So what can we do to assure that we will have enough retirement income? The first thing is to begin to determine what our retirement needs will actually be. We have to assume that we will want to continue to do the things which we enjoy now.

I know a number of older retirees. They are still involved in sports. Some take bicycle tours, others ski and sail, still others take trips which they put off during their working lives. A trip to the east or Australia is seldom less expensive for a retiree than for anyone else. Often retirees, with time on their hands, want to do the things that they have never before been able to do. All of this takes money.

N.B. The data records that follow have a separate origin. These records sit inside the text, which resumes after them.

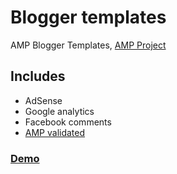 # Blogger templates

AMP Blogger Templates, [AMP Project](https://amp.dev/)

## Includes

- AdSense
- Google analytics
- Facebook comments
- [AMP validated](https://search.google.com/test/amp?id=X-sGuVAjg1UnFTF-I-zfdw)

### [Demo](https://salarieriche.blogspot.com/2018/06/comment-debuter-fortune-partir-zero.html?m=1)
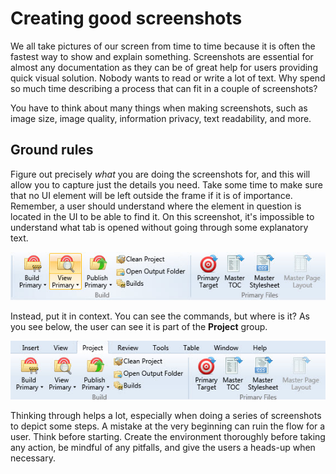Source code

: Creating good screenshots
=========================

We all take pictures of our screen from time to time because it is often
the fastest way to show and explain something. Screenshots are essential
for almost any documentation as they can be of great help for users
providing quick visual solution. Nobody wants to read or write a lot of
text. Why spend so much time describing a process that can fit in a
couple of screenshots?

You have to think about many things when making screenshots, such as
image size, image quality, information privacy, text readability, and
more.

Ground rules
------------

Figure out precisely *what* you are doing the screenshots for, and this
will allow you to capture just the details you need. Take some time to
make sure that no UI element will be left outside the frame if it is of
importance. Remember, a user should understand where the element in
question is located in the UI to be able to find it. On this screenshot,
it's impossible to understand what tab is opened without going through
some explanatory text.

![](Resources/Images/inter1.jpg)

Instead, put it in context. You can see the commands, but where is it?
As you see below, the user can see it is part of the
**Project** group.

![](Resources/Images/inter2.jpg)

Thinking through helps a lot, especially when doing a series of
screenshots to depict some steps. A mistake at the very beginning can
ruin the flow for a user. Think before starting. Create the
environment thoroughly before taking any action, be mindful of any
pitfalls, and give the users a heads-up when necessary.
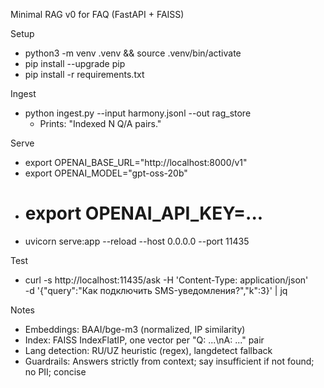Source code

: Minimal RAG v0 for FAQ (FastAPI + FAISS)

Setup
- python3 -m venv .venv && source .venv/bin/activate
- pip install --upgrade pip
- pip install -r requirements.txt

Ingest
- python ingest.py --input harmony.jsonl --out rag_store
  - Prints: "Indexed N Q/A pairs."

Serve
- export OPENAI_BASE_URL="http://localhost:8000/v1"
- export OPENAI_MODEL="gpt-oss-20b"
- # export OPENAI_API_KEY=...
- uvicorn serve:app --reload --host 0.0.0.0 --port 11435

Test
- curl -s http://localhost:11435/ask -H 'Content-Type: application/json' \
  -d '{"query":"Как подключить SMS-уведомления?","k":3}' | jq

Notes
- Embeddings: BAAI/bge-m3 (normalized, IP similarity)
- Index: FAISS IndexFlatIP, one vector per "Q: ...\nA: ..." pair
- Lang detection: RU/UZ heuristic (regex), langdetect fallback
- Guardrails: Answers strictly from context; say insufficient if not found; no PII; concise
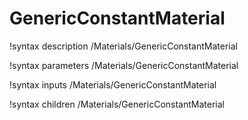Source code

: <!-- MOOSE Documentation Stub: Remove this when content is added. -->

# GenericConstantMaterial

!syntax description /Materials/GenericConstantMaterial

!syntax parameters /Materials/GenericConstantMaterial

!syntax inputs /Materials/GenericConstantMaterial

!syntax children /Materials/GenericConstantMaterial
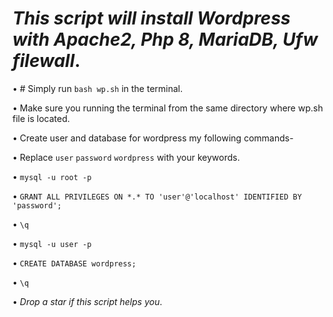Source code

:  # ***This script will install Wordpress with Apache2, Php 8, MariaDB, Ufw filewall***.

• # Simply run `bash wp.sh` in the terminal.

• Make sure you running the terminal from the same directory where wp.sh file is located.

• Create user and database for wordpress my following commands-

• Replace `user`  `password`  `wordpress`  with your keywords.

• `mysql -u root -p`

• `GRANT ALL PRIVILEGES ON *.* TO 'user'@'localhost' IDENTIFIED BY 'password';`

• `\q`

• `mysql -u user -p`

• `CREATE DATABASE wordpress;`

• `\q`

• *Drop a star if this script helps you*.
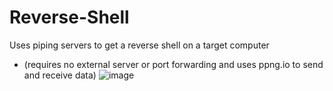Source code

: # Reverse-Shell
Uses piping servers to get a reverse shell on a target computer 
- (requires no external server or port forwarding and uses ppng.io to send and receive data)
![image](https://github.com/4lpine/Reverse-Shell/assets/112321074/e5878464-9fe0-4649-927e-0b91943cd362)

  1. How much will you need? For every $10,000 per year that you would need today (in 1992 dollars and before tax), at 5% inflation you will need the following amounts, per year, when you retire:

    Years to Retirement

    Indexing of $10,000 at 5%

    5 years

    $ 12,155

    10 years

    $ 16,289

    15 years

    $ 20,789

    20 years

    $ 26,533

    25 years

    $ 33,864

    30 years

    $ 43,219

    35 years

    $ 55,160

    40 years

    $ 70,400

  2. How much will you have to have saved to produce that annual income? At an 8% interest rate, drawing down a combination of principal and interest, you will need (approximately) the following amounts for every $10,000 per year that you need to maintain your lifestyle for the rest of your life (from table 1, above):

    Age at Retirement Required to create $10,000 per year at 8% interest

    60 years

    $ 116,710 65

    65 years

    $ 110,668

    71 years

    $ 99,562

  3. (the income will not, however, be inflation indexed)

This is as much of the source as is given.